Database System
Last Modified: 1/18/2025
1 SQL Part Ⅰ
1.1 SQL Introduction
2 Disks & Drives
2.1 DBMS Architectures
Features- Organized in layers
- Each layer abstracts the layer below: Manage complexity (easy to use) & Performance assumptions (assume the perfomrance of lower layers)
- Two cross-cutting issues related to storage and memory management: Concurrency control & Recovery
2.2 Storage Techniques
Memory Hierarchy
2.2.1 Disks
Disk Components
Platters spin together (around 15000 rpm).

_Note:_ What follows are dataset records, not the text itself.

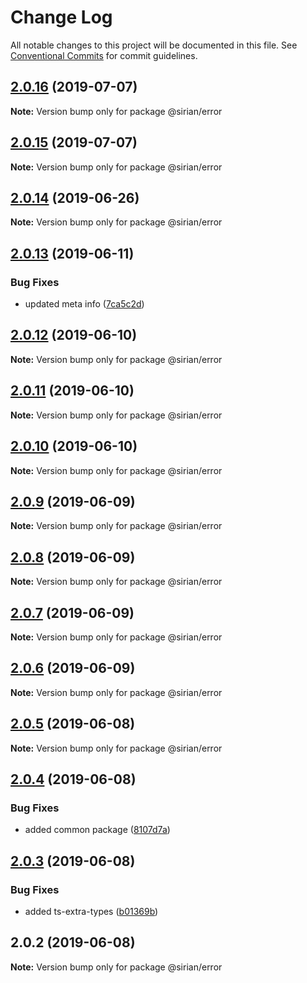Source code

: # Change Log

All notable changes to this project will be documented in this file.
See [Conventional Commits](https://conventionalcommits.org) for commit guidelines.

## [2.0.16](https://github.com/sirian/js/compare/@sirian/error@2.0.15...@sirian/error@2.0.16) (2019-07-07)

**Note:** Version bump only for package @sirian/error





## [2.0.15](https://github.com/sirian/js/compare/@sirian/error@2.0.14...@sirian/error@2.0.15) (2019-07-07)

**Note:** Version bump only for package @sirian/error





## [2.0.14](https://github.com/sirian/js/compare/@sirian/error@2.0.13...@sirian/error@2.0.14) (2019-06-26)

**Note:** Version bump only for package @sirian/error





## [2.0.13](https://github.com/sirian/js/compare/@sirian/error@2.0.12...@sirian/error@2.0.13) (2019-06-11)


### Bug Fixes

* updated meta info ([7ca5c2d](https://github.com/sirian/js/commit/7ca5c2d))





## [2.0.12](https://github.com/sirian/js/compare/@sirian/error@2.0.11...@sirian/error@2.0.12) (2019-06-10)

**Note:** Version bump only for package @sirian/error





## [2.0.11](https://github.com/sirian/js/compare/@sirian/error@2.0.10...@sirian/error@2.0.11) (2019-06-10)

**Note:** Version bump only for package @sirian/error





## [2.0.10](https://github.com/sirian/js/compare/@sirian/error@2.0.9...@sirian/error@2.0.10) (2019-06-10)

**Note:** Version bump only for package @sirian/error





## [2.0.9](https://github.com/sirian/js/compare/@sirian/error@2.0.8...@sirian/error@2.0.9) (2019-06-09)

**Note:** Version bump only for package @sirian/error





## [2.0.8](https://github.com/sirian/js/compare/@sirian/error@2.0.7...@sirian/error@2.0.8) (2019-06-09)

**Note:** Version bump only for package @sirian/error





## [2.0.7](https://github.com/sirian/js/compare/@sirian/error@2.0.6...@sirian/error@2.0.7) (2019-06-09)

**Note:** Version bump only for package @sirian/error





## [2.0.6](https://github.com/sirian/js/compare/@sirian/error@2.0.5...@sirian/error@2.0.6) (2019-06-09)

**Note:** Version bump only for package @sirian/error





## [2.0.5](https://github.com/sirian/js/compare/@sirian/error@2.0.4...@sirian/error@2.0.5) (2019-06-08)

**Note:** Version bump only for package @sirian/error





## [2.0.4](https://github.com/sirian/js/compare/@sirian/error@2.0.3...@sirian/error@2.0.4) (2019-06-08)


### Bug Fixes

* added common package ([8107d7a](https://github.com/sirian/js/commit/8107d7a))





## [2.0.3](https://github.com/sirian/js/compare/@sirian/error@2.0.2...@sirian/error@2.0.3) (2019-06-08)


### Bug Fixes

* added ts-extra-types ([b01369b](https://github.com/sirian/js/commit/b01369b))





## 2.0.2 (2019-06-08)

**Note:** Version bump only for package @sirian/error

Arm assembly can move in or out to position a head on a desired track, but only one head reads/writes at any one time.
Disk Operation & Access TimeDisks read and write data in sector-size blocks with access time of three components.
- Seek Time: Moving arms to position disk head on track that contains that contains the target sector.
- Rotational Delay: Waiting for block to rotate the first bit of the target sector to pass under the head.
- Transfer Time: Moving data to/from disk surface (Read/Write the contents of the sector).
Disk capacity is determined by the following technology factors.
- Recording Density (bits/in): The number of bits that can be squeezed into a 1-inch segment of a track.
- Track density (tracks/in): The number of tracks that can be squeezed into a 1-inch segment of the radius extending from the center of the platter.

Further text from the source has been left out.